Scatta oggi l’aumento della tassa sulle rendite finanziarie che passa dal 20% al 26%. A salvarsi dall’aggravio saranno soltanto i buoni postali e i titoli di Stato italiani, per i quali l’imposta rimane al 12,5%, nonché quelli stranieri inseriti in una cosiddetta “white list” che di fatto esclude i paradisi fiscali. Intanto da ieri è in vigore l’obbligo del Pos per artigiani, commercianti, professionisti ed esercenti per tutti i pagamenti al di sopra dei 30 euro. In pratica i lavoratori autonomi come idraulici e antennisti saranno obbligati ad avere la macchinetta che permette ai loro clienti di pagare con il bancomat. Ne abbiamo parlato con il giornalista economico Oscar Giannino.
Che cosa ne pensa della scelta di Renzi di aumentare l’imposta sui conti correnti?
Penso che sia assolutamente sbagliata per una serie di ragioni. La sinistra giustifica l’aggravio dicendo che si tratta di alzare il prelievo sulle cosiddette rendite da capitale rispetto alla tassazione del lavoro. Se la sinistra fosse coerente con questa sua impostazione, che si può discutere ma ha un fondamento di verità, dovrebbe però scegliere una strada completamente diversa da quella dell’aumento dell’aliquota al 26%.
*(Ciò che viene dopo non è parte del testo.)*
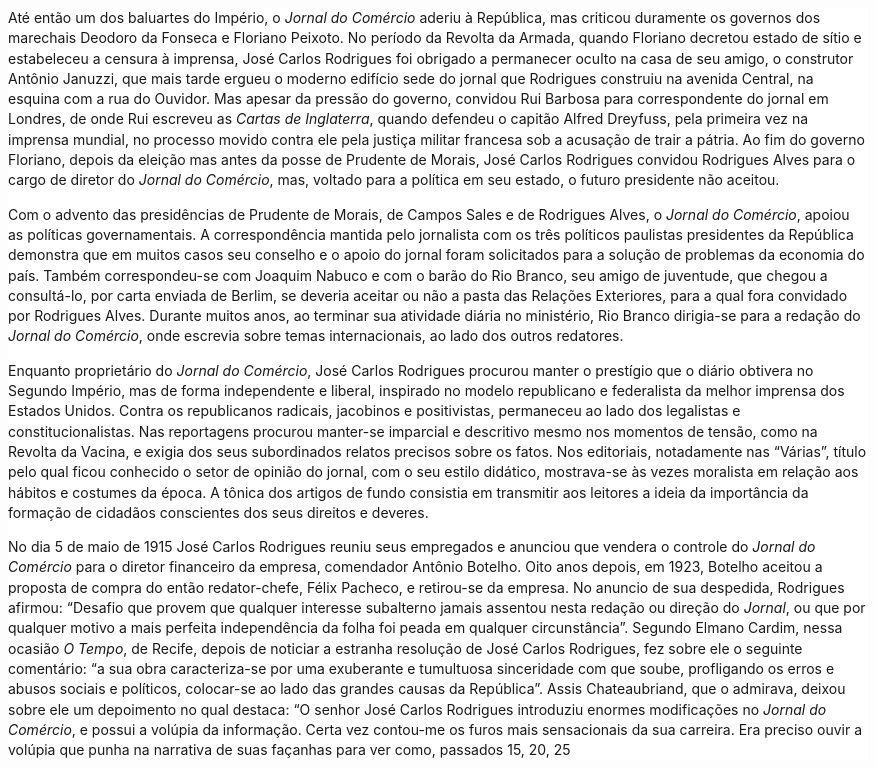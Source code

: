 Até então um dos baluartes do Império, o *Jornal do Comércio* aderiu à
República, mas criticou duramente os governos dos marechais Deodoro da
Fonseca e Floriano Peixoto. No período da Revolta da Armada, quando
Floriano decretou estado de sítio e estabeleceu a censura à imprensa,
José Carlos Rodrigues foi obrigado a permanecer oculto na casa de seu
amigo, o construtor Antônio Januzzi, que mais tarde ergueu o moderno
edifício sede do jornal que Rodrigues construiu na avenida Central, na
esquina com a rua do Ouvidor. Mas apesar da pressão do governo, convidou
Rui Barbosa para correspondente do jornal em Londres, de onde Rui
escreveu as *Cartas de Inglaterra*, quando defendeu o capitão Alfred
Dreyfuss, pela primeira vez na imprensa mundial, no processo movido
contra ele pela justiça militar francesa sob a acusação de trair a
pátria. Ao fim do governo Floriano, depois da eleição mas antes da posse
de Prudente de Morais, José Carlos Rodrigues convidou Rodrigues Alves
para o cargo de diretor do *Jornal do Comércio*, mas, voltado para a
política em seu estado, o futuro presidente não aceitou.

Com o advento das presidências de Prudente de Morais, de Campos Sales e
de Rodrigues Alves, o *Jornal do Comércio*, apoiou as políticas
governamentais. A correspondência mantida pelo jornalista com os três
políticos paulistas presidentes da República demonstra que em muitos
casos seu conselho e o apoio do jornal foram solicitados para a solução
de problemas da economia do país. Também correspondeu-se com Joaquim
Nabuco e com o barão do Rio Branco, seu amigo de juventude, que chegou a
consultá-lo, por carta enviada de Berlim, se deveria aceitar ou não a
pasta das Relações Exteriores, para a qual fora convidado por Rodrigues
Alves. Durante muitos anos, ao terminar sua atividade diária no
ministério, Rio Branco dirigia-se para a redação do *Jornal do
Comércio*, onde escrevia sobre temas internacionais, ao lado dos outros
redatores.

Enquanto proprietário do *Jornal do Comércio*, José Carlos Rodrigues
procurou manter o prestígio que o diário obtivera no Segundo Império,
mas de forma independente e liberal, inspirado no modelo republicano e
federalista da melhor imprensa dos Estados Unidos. Contra os
republicanos radicais, jacobinos e positivistas, permaneceu ao lado dos
legalistas e constitucionalistas. Nas reportagens procurou manter-se
imparcial e descritivo mesmo nos momentos de tensão, como na Revolta da
Vacina, e exigia dos seus subordinados relatos precisos sobre os fatos.
Nos editoriais, notadamente nas “Várias”, título pelo qual ficou
conhecido o setor de opinião do jornal, com o seu estilo didático,
mostrava-se às vezes moralista em relação aos hábitos e costumes da
época. A tônica dos artigos de fundo consistia em transmitir aos
leitores a ideia da importância da formação de cidadãos conscientes dos
seus direitos e deveres.

No dia 5 de maio de 1915 José Carlos Rodrigues reuniu seus empregados e
anunciou que vendera o controle do *Jornal* *do Comércio* para o diretor
financeiro da empresa, comendador Antônio Botelho. Oito anos depois, em
1923, Botelho aceitou a proposta de compra do então redator-chefe, Félix
Pacheco, e retirou-se da empresa. No anuncio de sua despedida, Rodrigues
afirmou: “Desafio que provem que qualquer interesse subalterno jamais
assentou nesta redação ou direção do *Jornal*, ou que por qualquer
motivo a mais perfeita independência da folha foi peada em qualquer
circunstância”. Segundo Elmano Cardim, nessa ocasião *O Tempo*, de
Recife, depois de noticiar a estranha resolução de José Carlos
Rodrigues, fez sobre ele o seguinte comentário: “a sua obra
caracteriza-se por uma exuberante e tumultuosa sinceridade com que
soube, profligando os erros e abusos sociais e políticos, colocar-se ao
lado das grandes causas da República”. Assis Chateaubriand, que o
admirava, deixou sobre ele um depoimento no qual destaca: “O senhor José
Carlos Rodrigues introduziu enormes modificações no *Jornal do
Comércio*, e possui a volúpia da informação. Certa vez contou-me os
furos mais sensacionais da sua carreira. Era preciso ouvir a volúpia que
punha na narrativa de suas façanhas para ver como, passados 15, 20, 25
In che cosa consiste questa strada alternativa?
Consiste nel seguire la via maestra di molti altri grandi Paesi europei, nei quali la tassazione sui redditi da capitale non viene distinta dallo Stato per fonte percepita, rispetto alla tassazione per redditi da lavoro dipendente o lavoro autonomo. Al contrario si porta tutto in Irperf, tassando secondo le aliquote progressive di sistema. L’effetto dell’aumento dell’aliquota al 26% è quindi totalmente regressivo, cioè colpisce in modo indipendente dalla somma dei redditi i piccoli risparmiatori, e non interessa se non in percentuali molto più basse le imprese e gli intermediari finanziari.
Quantomeno si può dire che non ci sono effetti negativi per le imprese?
Purtroppo non è così. La novità in vigore da oggi espande i vantaggi di cui godono i prodotti finanziari delle obbligazioni pubbliche e alcuni prodotti del risparmio postale, estendendo il gap di vantaggio fiscale rispetto ad altri prodotti della finanza privata. Ciò ha delle ovvie implicazioni rispetto alle necessità di finanziamento del sistema produttivo italiano in modo non bancario. Tutti si dicono d’accordo, ma la tassazione così stabilita è un ostacolo alla crescita e alla possibilità da parte delle aziende di diventare maggiormente patrimonializzate.
Che cosa ne pensa di quanti hanno denunciato l’introduzione di una patrimoniale?
Sono d’accordo con loro. L’aumento dell’aliquota, che è una vera imposta patrimoniale, si aggiunge ad altre mini-patrimonialine come l’aggravio dell’imposta di bollo.
Quali saranno le conseguenze?
Le tre ragioni che ho illustrato fanno dell’aumento dell’aliquota sui conti correnti un classico esempio dello Stato che prende dove può. Non c’è però una giustificazione che regga rispetto a come è stata fatta, rispetto a quanto è discriminatoria nei confronti dello Stato e rispetto alla somma di imposte che negli anni recenti hanno finito per tartassare il risparmiatore.
Ieri è scattato l’obbligo del Pos per idraulici e antennisti. Come valuta questa novità?
Lo ritengo un perfetto esempio di come lo Stato metta i contribuenti gli uni contro gli altri. L’effetto di questa misura, cioè l’obbligo di Pos per artigiani e professionisti sopra ai 30 euro, non accompagnato da sanzioni, comporta un aumento degli aggravi per tutti coloro che rispetteranno la normativa. D’altra parte il fatto che non ci siano sanzioni ottiene l’effetto di spaccare i contribuenti. Poniamo che il cittadino si rivolge al professionista o all’artigiano e questi gli risponda che non è obbligato ad averlo. A quel punto il cittadino si sentirà legittimato a pensare che l’artigiano o il professionista che si trova di fronte è un evasore, invece che magari un lavoratore con l’acqua alla gola che vuole evitare un obbligo non accompagnato da sanzioni.